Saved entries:
******

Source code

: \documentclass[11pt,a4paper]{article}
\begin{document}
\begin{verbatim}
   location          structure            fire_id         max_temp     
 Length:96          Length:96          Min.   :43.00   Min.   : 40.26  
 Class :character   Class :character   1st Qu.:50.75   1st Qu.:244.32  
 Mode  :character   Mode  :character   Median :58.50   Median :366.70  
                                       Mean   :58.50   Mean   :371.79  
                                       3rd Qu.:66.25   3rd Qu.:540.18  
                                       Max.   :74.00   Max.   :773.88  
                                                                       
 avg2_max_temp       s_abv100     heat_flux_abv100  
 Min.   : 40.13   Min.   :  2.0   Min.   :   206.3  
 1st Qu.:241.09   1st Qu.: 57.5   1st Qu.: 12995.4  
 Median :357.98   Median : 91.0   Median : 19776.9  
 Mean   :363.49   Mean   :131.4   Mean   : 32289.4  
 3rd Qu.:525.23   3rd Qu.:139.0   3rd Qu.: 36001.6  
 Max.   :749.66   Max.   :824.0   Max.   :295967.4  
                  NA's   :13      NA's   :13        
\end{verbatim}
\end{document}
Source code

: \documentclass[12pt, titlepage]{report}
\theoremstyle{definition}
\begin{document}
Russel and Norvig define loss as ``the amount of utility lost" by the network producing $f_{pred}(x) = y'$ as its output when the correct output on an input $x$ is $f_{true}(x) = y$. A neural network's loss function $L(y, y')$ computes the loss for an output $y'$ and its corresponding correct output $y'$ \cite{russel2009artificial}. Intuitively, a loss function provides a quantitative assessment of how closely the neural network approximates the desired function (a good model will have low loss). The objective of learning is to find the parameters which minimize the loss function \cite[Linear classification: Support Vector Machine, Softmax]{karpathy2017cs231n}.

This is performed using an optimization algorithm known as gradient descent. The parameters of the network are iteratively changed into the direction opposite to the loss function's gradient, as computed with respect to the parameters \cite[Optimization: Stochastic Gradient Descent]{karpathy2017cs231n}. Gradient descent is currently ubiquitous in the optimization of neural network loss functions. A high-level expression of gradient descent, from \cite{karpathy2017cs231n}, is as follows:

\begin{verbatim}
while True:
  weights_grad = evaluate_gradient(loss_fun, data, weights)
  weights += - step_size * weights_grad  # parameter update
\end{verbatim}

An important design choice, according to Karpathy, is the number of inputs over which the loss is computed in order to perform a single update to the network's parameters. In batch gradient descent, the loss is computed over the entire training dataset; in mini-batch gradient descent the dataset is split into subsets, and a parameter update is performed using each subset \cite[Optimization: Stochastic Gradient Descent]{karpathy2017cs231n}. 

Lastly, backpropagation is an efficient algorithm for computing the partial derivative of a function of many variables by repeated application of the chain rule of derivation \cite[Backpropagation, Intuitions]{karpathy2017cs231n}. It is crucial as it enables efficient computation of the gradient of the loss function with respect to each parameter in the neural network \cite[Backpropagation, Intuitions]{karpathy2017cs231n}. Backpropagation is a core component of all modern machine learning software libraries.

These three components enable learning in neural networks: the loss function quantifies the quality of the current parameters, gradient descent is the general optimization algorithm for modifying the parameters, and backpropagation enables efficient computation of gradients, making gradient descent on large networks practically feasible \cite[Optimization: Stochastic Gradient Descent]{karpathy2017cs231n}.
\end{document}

******

Find every line of the data that includes the string "update". Copy each of those lines.

» **SOLUTION**
  weights += - step_size * weights_grad  # parameter update
An important design choice, according to Karpathy, is the number of inputs over which the loss is computed in order to perform a single update to the network's parameters. In batch gradient descent, the loss is computed over the entire training dataset; in mini-batch gradient descent the dataset is split into subsets, and a parameter update is performed using each subset \cite[Optimization: Stochastic Gradient Descent]{karpathy2017cs231n}. 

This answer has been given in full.